#### What you need to do
Word for word, retype the first line of the records and every following line through the one containing "Follow the menu".

Records from a data collection:
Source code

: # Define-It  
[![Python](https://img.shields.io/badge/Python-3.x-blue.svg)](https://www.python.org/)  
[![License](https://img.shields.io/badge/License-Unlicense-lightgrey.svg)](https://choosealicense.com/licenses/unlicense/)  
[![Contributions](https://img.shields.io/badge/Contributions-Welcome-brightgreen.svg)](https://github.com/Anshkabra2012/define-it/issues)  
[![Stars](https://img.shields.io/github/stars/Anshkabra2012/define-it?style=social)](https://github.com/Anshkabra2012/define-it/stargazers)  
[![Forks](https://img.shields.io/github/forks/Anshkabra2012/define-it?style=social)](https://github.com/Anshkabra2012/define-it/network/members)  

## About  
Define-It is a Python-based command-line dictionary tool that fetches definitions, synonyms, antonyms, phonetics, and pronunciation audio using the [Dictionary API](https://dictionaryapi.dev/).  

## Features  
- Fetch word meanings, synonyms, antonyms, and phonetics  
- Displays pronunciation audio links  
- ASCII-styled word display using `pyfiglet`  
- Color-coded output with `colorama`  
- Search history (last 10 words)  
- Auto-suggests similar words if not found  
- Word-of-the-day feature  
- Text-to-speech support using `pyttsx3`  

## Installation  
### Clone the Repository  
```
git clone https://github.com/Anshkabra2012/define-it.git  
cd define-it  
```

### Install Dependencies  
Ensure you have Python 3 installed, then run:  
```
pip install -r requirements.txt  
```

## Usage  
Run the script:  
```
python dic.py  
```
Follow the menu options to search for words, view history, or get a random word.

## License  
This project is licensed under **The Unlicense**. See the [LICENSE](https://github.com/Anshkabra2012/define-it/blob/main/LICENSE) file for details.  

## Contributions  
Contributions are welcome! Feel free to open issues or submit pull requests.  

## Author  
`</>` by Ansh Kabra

#### Solution for this problem
Source code

: # Define-It  
[![Python](https://img.shields.io/badge/Python-3.x-blue.svg)](https://www.python.org/)  
[![License](https://img.shields.io/badge/License-Unlicense-lightgrey.svg)](https://choosealicense.com/licenses/unlicense/)  
[![Contributions](https://img.shields.io/badge/Contributions-Welcome-brightgreen.svg)](https://github.com/Anshkabra2012/define-it/issues)  
[![Stars](https://img.shields.io/github/stars/Anshkabra2012/define-it?style=social)](https://github.com/Anshkabra2012/define-it/stargazers)  
[![Forks](https://img.shields.io/github/forks/Anshkabra2012/define-it?style=social)](https://github.com/Anshkabra2012/define-it/network/members)  

## About  
Define-It is a Python-based command-line dictionary tool that fetches definitions, synonyms, antonyms, phonetics, and pronunciation audio using the [Dictionary API](https://dictionaryapi.dev/).  

## Features  
- Fetch word meanings, synonyms, antonyms, and phonetics  
- Displays pronunciation audio links  
- ASCII-styled word display using `pyfiglet`  
- Color-coded output with `colorama`  
- Search history (last 10 words)  
- Auto-suggests similar words if not found  
- Word-of-the-day feature  
- Text-to-speech support using `pyttsx3`  

## Installation  
### Clone the Repository  
```
git clone https://github.com/Anshkabra2012/define-it.git  
cd define-it  
```

### Install Dependencies  
Ensure you have Python 3 installed, then run:  
```
pip install -r requirements.txt  
```

## Usage  
Run the script:  
```
python dic.py  
```
Follow the menu options to search for words, view history, or get a random word.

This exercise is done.